** PROVIDED ENTRIES follows **

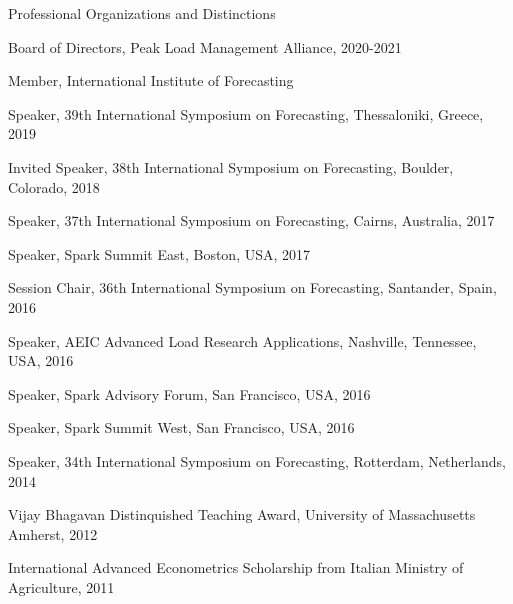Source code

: \documentclass{resume} %
\begin{document}

\begin{rSection}{Professional Organizations and Distinctions}

\item Board of Directors, Peak Load Management Alliance, 2020-2021
\item Member, International Institute of Forecasting
\item Speaker, 39th International Symposium on Forecasting, Thessaloniki, Greece, 2019
\item Invited Speaker, 38th International Symposium on Forecasting, Boulder, Colorado, 2018
\item Speaker, 37th International Symposium on Forecasting, Cairns, Australia, 2017
\item Speaker, Spark Summit East, Boston, USA, 2017
\item Session Chair, 36th International Symposium on Forecasting, Santander, Spain, 2016
\item Speaker, AEIC Advanced Load Research Applications, Nashville, Tennessee, USA, 2016
\item Speaker, Spark Advisory Forum, San Francisco, USA, 2016
\item Speaker, Spark Summit West, San Francisco, USA, 2016
\item Speaker, 34th International Symposium on Forecasting, Rotterdam, Netherlands, 2014
\item Vijay Bhagavan Distinquished Teaching Award, University of Massachusetts Amherst, 2012
\item International Advanced Econometrics Scholarship from Italian Ministry of Agriculture, 2011

\end{rSection}

\pagebreak

\end{document}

** End of PROVIDED ENTRIES **

WHAT THE TASK ASKS: In the listing above, locate the line containing "Boston, USA, 2017" and the line containing "West, San Francisco, USA, 2016". Extract those two lines and every line between them, exactly as written, and only those.

ANSWER BOX:
\item Speaker, Spark Summit East, Boston, USA, 2017
\item Session Chair, 36th International Symposium on Forecasting, Santander, Spain, 2016
\item Speaker, AEIC Advanced Load Research Applications, Nashville, Tennessee, USA, 2016
\item Speaker, Spark Advisory Forum, San Francisco, USA, 2016
\item Speaker, Spark Summit West, San Francisco, USA, 2016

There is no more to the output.